#### Records for the task

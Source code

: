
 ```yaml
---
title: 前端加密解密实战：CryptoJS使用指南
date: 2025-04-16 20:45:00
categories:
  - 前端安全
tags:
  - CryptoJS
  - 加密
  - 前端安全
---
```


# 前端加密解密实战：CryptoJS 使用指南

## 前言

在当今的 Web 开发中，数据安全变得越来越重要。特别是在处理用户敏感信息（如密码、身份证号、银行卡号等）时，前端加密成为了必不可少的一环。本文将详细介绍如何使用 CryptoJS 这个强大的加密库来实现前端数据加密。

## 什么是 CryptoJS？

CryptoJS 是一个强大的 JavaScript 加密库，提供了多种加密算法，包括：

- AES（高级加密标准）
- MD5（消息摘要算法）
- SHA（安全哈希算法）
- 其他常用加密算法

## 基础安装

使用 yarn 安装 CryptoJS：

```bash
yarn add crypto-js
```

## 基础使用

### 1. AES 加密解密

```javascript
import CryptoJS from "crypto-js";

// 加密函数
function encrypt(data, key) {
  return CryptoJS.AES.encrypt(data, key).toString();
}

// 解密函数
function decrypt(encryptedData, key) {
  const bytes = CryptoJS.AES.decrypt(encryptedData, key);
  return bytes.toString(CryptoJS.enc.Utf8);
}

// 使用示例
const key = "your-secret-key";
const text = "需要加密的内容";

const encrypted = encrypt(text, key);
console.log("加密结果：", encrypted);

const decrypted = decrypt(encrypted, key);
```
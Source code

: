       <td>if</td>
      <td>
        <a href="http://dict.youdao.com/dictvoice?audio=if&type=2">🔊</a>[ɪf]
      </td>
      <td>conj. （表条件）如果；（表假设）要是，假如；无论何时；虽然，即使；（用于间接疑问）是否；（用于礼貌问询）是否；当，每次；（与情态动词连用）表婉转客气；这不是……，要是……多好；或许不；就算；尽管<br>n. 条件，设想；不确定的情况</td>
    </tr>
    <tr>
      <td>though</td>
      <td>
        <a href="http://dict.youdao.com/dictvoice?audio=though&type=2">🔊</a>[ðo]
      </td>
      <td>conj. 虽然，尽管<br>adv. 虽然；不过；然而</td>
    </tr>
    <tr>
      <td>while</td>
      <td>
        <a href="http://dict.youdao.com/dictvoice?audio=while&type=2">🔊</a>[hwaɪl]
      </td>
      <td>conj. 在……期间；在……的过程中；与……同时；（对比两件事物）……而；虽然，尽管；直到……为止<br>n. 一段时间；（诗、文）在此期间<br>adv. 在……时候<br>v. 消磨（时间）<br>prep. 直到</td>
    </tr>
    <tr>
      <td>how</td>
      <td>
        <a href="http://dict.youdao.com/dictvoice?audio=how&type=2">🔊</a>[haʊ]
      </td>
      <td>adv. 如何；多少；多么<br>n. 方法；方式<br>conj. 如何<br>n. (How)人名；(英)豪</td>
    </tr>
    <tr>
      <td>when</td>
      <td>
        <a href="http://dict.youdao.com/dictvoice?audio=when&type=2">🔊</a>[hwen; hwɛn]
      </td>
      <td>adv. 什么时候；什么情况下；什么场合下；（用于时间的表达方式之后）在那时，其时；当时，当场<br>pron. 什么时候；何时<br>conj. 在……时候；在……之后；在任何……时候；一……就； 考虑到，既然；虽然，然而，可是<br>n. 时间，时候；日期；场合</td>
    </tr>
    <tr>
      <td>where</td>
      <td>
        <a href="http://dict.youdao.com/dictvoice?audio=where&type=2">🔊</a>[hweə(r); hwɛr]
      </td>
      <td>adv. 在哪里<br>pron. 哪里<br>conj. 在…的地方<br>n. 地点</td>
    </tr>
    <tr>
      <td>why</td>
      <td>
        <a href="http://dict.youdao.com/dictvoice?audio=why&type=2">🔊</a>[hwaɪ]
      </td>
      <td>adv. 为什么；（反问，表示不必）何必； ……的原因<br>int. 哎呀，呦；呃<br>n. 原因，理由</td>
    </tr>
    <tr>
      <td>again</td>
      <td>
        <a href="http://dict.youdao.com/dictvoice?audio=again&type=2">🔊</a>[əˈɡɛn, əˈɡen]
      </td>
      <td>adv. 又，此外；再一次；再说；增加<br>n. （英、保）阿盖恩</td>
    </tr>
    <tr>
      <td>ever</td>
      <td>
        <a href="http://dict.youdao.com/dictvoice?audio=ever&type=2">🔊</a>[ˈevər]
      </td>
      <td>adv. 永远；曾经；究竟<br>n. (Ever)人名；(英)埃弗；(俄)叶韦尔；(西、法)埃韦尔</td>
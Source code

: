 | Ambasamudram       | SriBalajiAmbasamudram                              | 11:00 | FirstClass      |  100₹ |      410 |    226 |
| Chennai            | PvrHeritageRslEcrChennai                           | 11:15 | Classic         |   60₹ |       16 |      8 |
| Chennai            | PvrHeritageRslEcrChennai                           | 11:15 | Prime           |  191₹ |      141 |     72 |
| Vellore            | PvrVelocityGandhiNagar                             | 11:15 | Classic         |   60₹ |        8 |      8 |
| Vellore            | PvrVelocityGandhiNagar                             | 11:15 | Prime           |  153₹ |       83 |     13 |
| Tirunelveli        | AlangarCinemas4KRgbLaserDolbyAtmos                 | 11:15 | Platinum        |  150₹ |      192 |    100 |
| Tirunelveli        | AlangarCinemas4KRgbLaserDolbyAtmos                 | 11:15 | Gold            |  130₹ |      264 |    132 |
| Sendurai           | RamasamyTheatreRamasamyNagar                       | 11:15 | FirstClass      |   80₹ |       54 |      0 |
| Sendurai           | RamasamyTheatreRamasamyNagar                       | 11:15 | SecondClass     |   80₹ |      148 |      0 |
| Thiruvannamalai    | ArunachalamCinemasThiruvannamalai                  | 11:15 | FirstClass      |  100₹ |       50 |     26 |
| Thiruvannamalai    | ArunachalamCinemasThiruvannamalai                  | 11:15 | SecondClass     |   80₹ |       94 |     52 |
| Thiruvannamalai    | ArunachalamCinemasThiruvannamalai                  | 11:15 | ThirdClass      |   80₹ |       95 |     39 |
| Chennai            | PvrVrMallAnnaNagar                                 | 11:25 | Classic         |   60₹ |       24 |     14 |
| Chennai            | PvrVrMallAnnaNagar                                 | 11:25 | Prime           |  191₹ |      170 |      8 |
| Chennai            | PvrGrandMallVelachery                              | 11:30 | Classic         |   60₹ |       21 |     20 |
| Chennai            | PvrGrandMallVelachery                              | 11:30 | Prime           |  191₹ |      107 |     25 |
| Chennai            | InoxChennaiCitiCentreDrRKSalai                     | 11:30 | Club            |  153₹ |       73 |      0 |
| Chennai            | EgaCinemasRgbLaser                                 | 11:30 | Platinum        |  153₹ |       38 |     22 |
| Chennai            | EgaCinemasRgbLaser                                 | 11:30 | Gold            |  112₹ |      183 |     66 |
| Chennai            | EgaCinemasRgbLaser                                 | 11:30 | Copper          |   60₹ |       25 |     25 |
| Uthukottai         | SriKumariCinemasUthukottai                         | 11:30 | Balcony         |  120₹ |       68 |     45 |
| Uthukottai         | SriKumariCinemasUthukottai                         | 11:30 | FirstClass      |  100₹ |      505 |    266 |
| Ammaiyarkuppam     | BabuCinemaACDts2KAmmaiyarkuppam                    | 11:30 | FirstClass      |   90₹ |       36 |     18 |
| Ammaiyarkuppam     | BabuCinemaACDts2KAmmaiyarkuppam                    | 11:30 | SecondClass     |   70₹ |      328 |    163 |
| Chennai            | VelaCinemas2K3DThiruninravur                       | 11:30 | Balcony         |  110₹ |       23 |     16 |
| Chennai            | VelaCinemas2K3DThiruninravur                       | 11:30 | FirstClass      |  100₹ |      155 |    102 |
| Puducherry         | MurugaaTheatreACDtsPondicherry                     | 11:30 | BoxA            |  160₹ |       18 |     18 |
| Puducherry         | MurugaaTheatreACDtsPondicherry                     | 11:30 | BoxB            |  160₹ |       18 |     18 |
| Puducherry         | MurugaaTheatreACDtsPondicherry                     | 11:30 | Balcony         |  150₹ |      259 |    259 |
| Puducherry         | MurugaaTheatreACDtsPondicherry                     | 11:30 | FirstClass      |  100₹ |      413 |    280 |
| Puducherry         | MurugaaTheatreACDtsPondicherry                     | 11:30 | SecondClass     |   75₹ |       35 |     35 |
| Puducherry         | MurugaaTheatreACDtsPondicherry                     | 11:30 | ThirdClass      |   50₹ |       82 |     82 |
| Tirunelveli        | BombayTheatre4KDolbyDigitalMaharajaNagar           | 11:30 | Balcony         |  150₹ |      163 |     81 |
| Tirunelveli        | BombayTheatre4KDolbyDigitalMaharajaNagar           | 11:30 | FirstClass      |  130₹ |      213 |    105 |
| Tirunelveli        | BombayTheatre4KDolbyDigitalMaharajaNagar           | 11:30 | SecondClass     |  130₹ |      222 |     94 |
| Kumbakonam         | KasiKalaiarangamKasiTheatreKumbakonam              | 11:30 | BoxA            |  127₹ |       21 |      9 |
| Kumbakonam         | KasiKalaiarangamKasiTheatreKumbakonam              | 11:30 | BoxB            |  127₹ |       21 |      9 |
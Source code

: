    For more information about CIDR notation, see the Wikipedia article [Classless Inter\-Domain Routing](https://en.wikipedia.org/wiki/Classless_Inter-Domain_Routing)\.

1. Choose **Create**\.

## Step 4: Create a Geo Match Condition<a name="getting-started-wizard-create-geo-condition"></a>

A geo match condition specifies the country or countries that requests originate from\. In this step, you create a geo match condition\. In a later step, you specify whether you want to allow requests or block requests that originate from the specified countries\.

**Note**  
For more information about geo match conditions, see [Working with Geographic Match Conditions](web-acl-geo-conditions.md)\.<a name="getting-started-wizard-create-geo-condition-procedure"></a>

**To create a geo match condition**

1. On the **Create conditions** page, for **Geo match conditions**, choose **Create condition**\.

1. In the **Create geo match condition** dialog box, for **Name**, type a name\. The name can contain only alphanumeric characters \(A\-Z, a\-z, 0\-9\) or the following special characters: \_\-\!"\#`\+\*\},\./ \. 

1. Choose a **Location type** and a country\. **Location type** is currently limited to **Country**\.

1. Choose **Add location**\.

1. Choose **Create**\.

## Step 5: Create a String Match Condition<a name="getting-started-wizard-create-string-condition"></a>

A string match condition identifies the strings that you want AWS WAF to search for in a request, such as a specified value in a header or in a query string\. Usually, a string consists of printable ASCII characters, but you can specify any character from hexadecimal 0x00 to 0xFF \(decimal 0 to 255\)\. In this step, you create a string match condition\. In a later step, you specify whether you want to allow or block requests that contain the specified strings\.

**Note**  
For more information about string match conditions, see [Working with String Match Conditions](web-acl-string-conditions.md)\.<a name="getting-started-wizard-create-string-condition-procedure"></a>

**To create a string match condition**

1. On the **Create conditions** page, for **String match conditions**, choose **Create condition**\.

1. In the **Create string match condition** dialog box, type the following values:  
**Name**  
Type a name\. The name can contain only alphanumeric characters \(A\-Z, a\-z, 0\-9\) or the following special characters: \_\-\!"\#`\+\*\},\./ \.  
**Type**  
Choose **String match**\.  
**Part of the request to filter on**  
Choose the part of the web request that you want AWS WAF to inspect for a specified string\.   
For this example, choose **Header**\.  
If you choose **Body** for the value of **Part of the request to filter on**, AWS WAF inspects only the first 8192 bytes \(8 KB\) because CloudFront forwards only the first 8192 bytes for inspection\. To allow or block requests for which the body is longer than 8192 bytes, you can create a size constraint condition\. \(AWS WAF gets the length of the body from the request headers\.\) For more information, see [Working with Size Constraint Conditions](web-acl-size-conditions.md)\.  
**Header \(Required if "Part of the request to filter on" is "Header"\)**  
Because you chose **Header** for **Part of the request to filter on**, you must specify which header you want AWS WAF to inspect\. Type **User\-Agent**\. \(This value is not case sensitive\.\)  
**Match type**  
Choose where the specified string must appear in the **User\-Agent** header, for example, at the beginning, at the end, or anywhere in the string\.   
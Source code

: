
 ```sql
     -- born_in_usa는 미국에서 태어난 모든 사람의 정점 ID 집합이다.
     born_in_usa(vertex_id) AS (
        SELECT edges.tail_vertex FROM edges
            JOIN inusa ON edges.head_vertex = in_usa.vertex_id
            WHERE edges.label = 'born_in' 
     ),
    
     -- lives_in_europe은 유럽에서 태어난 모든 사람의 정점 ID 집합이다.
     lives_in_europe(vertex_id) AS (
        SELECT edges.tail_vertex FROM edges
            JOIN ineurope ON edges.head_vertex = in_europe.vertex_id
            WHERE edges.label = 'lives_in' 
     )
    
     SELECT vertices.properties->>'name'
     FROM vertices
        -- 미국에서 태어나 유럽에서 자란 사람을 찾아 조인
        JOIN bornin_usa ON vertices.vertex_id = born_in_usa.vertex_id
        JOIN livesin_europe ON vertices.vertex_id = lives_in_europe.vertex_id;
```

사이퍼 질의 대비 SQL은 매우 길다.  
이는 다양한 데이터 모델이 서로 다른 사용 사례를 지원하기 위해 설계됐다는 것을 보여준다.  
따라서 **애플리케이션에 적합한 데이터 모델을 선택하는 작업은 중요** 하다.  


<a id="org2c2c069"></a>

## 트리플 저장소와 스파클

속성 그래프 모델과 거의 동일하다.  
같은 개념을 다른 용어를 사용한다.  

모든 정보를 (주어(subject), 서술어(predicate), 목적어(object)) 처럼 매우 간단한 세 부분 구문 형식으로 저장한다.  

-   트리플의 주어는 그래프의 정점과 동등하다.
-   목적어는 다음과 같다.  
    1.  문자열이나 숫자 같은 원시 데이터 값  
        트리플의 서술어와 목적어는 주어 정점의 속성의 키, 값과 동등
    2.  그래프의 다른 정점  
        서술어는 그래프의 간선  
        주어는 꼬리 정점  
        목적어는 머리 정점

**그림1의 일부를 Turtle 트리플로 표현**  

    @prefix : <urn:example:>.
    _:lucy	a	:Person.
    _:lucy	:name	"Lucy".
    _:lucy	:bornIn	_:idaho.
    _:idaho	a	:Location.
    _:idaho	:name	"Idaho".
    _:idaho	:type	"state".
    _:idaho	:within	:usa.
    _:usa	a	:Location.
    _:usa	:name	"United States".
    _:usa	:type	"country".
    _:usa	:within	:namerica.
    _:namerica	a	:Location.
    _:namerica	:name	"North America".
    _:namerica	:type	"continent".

########

_Task description_: Search the entries for the word "Kumbakonam", then copy every line in which it is found.

_Answer for this exercise_:
| Kumbakonam         | KasiKalaiarangamKasiTheatreKumbakonam              | 11:30 | BoxA            |  127₹ |       21 |      9 |
| Kumbakonam         | KasiKalaiarangamKasiTheatreKumbakonam              | 11:30 | BoxB            |  127₹ |       21 |      9 |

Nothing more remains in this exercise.